At the service's introduction, customers could buy the AT&T terminal but after May 1984 it was only offered for rental at $39.95 per month, which included a subscription to the service. Other customers paid $12 per month, plus a $1 hourly charge for access. After October 1985, Viewtron was carried nationally over the Tymnet, Telenet, and Uninet time sharing networks in the US, and by Datapac in Canada at a surcharge of 9 cents per minute on nights and weekends, and 22 cents per minute on weekdays.

==Demise==

Shortly after Viewtron's launch, Vice President Reid Ashe circulated a memo noting slower than expected sales and infrequent usage patterns. The memo drew the conclusion that people saw the service as a "toy" and weren't integrating Viewtron into their daily news routine. A crossed out statement in the memo discussed the differences between the newspaper business and online information delivery, noting the latter's lower cost of entry, lower profit margins, and likely increased competition. The act of crossing out this statement has been taken as a sign of Knight Ridder's unwillingness to recognize the changes in the news business that new technology was bringing and called into question Knight Ridder's intentions for Viewtron.

On March 31, 1985 the group within Knight Ridder responsible for developing Viewtron wrote Knight Ridder's board of directors advocating a new direction, one that pursued business and personal computer applications. The memo recommended lowering the monthly price of the service, discontinuing the AT&T terminal to concentrate on home computer development, and conducting another review in six months. The memo pointed out that this direction was preferable because it would compete with the newspapers less than the existing service.

Viewtron's downfall came when Knight Ridder discovered at the end of 1985 that, despite the bulk of its expenses going toward the service's news feeds, users were spending most of their online time using Viewtron's less-profitable email, message boards, and educational areas.

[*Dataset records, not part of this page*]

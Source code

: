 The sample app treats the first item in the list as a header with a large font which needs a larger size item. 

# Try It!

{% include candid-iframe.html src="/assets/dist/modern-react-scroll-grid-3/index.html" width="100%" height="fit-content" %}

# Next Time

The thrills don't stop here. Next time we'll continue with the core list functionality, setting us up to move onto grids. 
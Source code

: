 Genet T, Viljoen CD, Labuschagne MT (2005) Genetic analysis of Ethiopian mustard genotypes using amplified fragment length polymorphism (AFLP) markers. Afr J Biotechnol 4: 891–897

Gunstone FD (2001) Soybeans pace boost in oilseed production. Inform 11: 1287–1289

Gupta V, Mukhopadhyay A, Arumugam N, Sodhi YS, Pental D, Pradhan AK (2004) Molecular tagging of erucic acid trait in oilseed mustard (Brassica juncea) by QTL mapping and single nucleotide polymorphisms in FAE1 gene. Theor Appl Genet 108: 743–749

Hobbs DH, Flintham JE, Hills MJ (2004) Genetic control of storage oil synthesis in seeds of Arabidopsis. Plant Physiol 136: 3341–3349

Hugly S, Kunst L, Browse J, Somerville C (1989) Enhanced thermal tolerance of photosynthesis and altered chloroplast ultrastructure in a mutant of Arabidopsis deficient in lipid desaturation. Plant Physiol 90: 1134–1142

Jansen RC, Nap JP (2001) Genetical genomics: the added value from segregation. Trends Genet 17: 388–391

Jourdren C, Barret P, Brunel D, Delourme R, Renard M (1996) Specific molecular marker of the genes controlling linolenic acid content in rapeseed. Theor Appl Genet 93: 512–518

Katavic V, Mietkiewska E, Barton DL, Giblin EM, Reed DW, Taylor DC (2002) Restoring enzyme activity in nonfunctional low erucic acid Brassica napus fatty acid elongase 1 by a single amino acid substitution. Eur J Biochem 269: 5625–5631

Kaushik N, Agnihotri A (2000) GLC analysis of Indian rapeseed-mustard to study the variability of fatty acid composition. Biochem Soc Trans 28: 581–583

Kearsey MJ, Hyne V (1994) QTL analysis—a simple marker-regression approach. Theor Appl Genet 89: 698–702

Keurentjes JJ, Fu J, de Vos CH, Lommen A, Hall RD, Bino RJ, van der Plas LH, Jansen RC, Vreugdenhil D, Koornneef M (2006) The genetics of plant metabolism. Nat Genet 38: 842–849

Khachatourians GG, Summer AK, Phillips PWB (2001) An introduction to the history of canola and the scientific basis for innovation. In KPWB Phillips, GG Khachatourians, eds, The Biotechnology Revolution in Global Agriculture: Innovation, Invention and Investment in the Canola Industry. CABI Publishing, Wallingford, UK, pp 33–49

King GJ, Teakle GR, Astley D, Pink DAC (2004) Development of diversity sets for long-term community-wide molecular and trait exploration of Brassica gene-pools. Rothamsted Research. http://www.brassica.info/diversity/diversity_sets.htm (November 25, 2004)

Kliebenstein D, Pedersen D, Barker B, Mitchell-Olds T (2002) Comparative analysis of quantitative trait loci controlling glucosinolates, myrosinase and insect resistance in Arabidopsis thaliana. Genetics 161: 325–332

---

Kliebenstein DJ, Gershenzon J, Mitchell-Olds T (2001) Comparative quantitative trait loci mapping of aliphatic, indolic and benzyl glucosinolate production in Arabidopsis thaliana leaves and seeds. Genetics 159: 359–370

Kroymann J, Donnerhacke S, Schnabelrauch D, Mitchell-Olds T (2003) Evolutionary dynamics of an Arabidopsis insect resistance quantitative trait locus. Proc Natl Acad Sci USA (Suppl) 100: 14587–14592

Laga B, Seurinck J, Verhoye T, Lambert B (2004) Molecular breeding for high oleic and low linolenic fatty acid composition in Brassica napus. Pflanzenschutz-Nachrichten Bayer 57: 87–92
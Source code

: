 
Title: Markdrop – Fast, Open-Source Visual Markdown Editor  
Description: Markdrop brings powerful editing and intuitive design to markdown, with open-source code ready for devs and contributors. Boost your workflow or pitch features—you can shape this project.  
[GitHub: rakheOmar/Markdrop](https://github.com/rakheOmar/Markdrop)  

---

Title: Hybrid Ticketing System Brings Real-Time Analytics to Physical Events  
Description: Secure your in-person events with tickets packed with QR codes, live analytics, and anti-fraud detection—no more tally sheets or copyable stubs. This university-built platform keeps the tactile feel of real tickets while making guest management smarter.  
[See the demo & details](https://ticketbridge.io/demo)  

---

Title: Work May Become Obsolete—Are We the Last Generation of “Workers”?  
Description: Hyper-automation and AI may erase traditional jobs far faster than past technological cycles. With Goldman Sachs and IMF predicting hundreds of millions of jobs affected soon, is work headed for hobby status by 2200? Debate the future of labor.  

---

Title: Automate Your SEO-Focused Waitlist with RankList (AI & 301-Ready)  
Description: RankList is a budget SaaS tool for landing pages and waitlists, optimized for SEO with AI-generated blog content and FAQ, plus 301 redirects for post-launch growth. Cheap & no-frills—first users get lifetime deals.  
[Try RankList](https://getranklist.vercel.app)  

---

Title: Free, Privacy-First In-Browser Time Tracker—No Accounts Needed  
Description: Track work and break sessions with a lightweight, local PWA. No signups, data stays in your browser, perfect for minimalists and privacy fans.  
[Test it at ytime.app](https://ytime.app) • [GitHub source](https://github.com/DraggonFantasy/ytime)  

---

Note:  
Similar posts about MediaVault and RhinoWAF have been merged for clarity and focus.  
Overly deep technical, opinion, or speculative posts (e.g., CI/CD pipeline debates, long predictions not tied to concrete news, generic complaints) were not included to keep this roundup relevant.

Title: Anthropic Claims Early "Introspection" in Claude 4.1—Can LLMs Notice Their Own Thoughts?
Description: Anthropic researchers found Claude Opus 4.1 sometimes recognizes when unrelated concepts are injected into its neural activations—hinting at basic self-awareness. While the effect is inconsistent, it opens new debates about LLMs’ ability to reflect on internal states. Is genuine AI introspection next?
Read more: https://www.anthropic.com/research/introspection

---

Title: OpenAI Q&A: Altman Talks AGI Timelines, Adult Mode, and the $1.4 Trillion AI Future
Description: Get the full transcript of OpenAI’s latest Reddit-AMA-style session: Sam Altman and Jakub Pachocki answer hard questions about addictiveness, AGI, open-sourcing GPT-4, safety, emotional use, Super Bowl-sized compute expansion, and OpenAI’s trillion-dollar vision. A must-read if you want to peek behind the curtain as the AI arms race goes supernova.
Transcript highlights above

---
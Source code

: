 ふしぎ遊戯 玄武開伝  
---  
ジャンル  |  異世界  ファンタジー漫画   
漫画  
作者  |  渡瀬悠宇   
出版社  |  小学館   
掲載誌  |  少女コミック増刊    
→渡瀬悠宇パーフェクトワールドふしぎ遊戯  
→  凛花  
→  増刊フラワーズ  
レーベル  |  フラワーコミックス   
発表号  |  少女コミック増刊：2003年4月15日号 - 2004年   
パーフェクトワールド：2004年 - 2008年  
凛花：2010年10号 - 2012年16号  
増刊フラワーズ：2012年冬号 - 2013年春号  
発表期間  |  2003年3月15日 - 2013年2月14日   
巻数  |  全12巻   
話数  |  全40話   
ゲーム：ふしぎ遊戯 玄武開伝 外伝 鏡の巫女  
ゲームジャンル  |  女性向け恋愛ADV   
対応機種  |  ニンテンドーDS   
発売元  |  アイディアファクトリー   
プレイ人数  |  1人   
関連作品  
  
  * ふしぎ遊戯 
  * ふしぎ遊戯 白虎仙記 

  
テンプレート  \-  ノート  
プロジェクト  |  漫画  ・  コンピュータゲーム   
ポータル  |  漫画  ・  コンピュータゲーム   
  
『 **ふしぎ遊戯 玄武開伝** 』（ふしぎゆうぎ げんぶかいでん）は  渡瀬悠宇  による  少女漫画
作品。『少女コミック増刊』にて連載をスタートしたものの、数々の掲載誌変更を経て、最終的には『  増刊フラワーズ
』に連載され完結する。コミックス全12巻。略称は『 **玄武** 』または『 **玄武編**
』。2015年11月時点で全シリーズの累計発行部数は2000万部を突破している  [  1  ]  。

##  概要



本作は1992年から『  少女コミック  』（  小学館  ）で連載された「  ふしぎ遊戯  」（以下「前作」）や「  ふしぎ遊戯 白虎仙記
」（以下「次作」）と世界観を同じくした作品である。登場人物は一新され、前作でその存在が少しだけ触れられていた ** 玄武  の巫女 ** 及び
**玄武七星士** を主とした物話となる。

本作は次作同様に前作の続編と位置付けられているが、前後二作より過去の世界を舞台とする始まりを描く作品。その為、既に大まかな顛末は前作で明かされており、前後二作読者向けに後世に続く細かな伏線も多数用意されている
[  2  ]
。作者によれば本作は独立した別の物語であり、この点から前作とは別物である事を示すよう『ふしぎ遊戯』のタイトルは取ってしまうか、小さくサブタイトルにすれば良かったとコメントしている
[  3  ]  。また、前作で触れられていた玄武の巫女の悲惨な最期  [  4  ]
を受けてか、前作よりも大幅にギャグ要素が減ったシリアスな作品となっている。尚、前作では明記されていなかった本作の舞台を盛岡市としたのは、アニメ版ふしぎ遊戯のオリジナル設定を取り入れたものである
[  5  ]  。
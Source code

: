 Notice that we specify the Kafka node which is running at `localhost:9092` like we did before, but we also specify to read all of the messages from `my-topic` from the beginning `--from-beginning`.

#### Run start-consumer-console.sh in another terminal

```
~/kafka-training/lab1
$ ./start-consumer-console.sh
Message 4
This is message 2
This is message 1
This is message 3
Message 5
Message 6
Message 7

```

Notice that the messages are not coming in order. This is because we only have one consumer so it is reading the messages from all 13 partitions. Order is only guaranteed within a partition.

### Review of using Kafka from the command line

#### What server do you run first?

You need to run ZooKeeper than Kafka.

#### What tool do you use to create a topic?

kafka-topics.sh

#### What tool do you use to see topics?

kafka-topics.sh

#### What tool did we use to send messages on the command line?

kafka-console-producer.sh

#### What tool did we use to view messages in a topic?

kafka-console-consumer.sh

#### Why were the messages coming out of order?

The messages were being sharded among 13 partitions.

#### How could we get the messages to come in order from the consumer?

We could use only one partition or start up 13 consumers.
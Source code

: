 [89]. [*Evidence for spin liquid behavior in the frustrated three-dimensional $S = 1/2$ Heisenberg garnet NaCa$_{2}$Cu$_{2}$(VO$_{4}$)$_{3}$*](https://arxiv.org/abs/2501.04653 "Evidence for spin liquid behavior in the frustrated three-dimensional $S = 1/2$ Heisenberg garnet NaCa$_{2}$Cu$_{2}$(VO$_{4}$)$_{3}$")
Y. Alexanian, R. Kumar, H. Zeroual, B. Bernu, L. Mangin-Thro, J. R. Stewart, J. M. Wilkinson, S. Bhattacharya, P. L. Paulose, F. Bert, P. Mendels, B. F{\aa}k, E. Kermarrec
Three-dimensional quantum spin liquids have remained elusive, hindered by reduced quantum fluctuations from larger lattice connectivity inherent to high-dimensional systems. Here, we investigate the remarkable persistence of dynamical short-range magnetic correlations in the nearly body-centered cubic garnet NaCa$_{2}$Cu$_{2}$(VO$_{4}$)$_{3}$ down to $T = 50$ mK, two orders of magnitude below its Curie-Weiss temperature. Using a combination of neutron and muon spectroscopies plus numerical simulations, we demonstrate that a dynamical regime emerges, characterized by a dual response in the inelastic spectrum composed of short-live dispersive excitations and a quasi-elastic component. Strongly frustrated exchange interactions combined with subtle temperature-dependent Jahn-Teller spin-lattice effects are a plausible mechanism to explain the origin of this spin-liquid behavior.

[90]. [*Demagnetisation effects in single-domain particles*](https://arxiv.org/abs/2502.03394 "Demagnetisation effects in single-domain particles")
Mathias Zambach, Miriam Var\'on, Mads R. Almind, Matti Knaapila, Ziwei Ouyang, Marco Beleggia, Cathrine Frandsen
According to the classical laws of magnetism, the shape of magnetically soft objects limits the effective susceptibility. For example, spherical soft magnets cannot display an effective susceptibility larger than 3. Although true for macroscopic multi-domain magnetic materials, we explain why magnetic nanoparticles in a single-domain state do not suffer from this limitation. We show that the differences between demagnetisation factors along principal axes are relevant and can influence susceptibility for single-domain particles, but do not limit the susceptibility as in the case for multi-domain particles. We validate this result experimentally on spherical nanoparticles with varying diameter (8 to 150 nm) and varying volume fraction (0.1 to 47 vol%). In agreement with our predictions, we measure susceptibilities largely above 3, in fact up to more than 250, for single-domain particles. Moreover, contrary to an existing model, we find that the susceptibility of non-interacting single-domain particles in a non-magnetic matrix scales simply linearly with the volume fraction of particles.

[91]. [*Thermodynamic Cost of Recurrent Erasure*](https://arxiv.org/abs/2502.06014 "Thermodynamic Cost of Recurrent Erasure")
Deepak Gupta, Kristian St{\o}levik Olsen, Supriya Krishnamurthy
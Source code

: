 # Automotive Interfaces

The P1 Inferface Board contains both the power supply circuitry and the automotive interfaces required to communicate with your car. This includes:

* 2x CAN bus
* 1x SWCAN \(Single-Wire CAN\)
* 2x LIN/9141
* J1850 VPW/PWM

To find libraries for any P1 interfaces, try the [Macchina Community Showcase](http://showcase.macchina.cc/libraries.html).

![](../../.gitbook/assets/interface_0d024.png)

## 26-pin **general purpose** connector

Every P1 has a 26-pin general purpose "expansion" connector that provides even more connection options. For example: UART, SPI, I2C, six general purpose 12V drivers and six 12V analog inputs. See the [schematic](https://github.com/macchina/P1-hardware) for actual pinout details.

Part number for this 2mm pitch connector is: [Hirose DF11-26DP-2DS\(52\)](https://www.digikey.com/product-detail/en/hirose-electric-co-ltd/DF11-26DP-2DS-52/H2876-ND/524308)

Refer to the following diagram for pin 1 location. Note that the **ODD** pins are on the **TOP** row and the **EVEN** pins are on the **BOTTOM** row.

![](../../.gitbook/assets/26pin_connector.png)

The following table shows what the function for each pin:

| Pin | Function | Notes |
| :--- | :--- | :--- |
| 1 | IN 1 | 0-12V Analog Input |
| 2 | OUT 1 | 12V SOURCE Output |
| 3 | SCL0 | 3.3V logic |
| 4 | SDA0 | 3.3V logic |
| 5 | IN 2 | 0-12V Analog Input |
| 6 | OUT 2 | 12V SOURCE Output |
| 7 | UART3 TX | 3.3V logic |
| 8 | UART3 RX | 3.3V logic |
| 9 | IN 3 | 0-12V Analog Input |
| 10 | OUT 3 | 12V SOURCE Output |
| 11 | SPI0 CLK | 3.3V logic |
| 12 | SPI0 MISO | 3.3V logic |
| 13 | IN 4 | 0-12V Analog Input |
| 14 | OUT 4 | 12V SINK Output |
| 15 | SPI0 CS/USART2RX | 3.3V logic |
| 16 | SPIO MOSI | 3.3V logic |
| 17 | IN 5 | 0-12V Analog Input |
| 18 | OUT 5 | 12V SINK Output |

Instead of effectively becoming an online service provider, Knight Ridder decided to concentrate on its core news business, and Viewtron was discontinued on March 31, 1986. According to Philip Meyer, director of News and Circulation Research for Knight Ridder at the time, "We made the mistake of thinking in newspaper analogies. Thus the central computer was like a printing press in our minds, and telephone wires were the delivery trucks... . As newspaper people, we were looking for a community-based natural monopoly, like a newspaper, but without the variable costs of paper, ink, and transportation."

==Reception==
Ahoy! praised Viewtron in its November 1985 issue, citing e-commerce, chat, news, and games as strengths and adding that the service had "the best customer service department it has ever been my pleasure to call."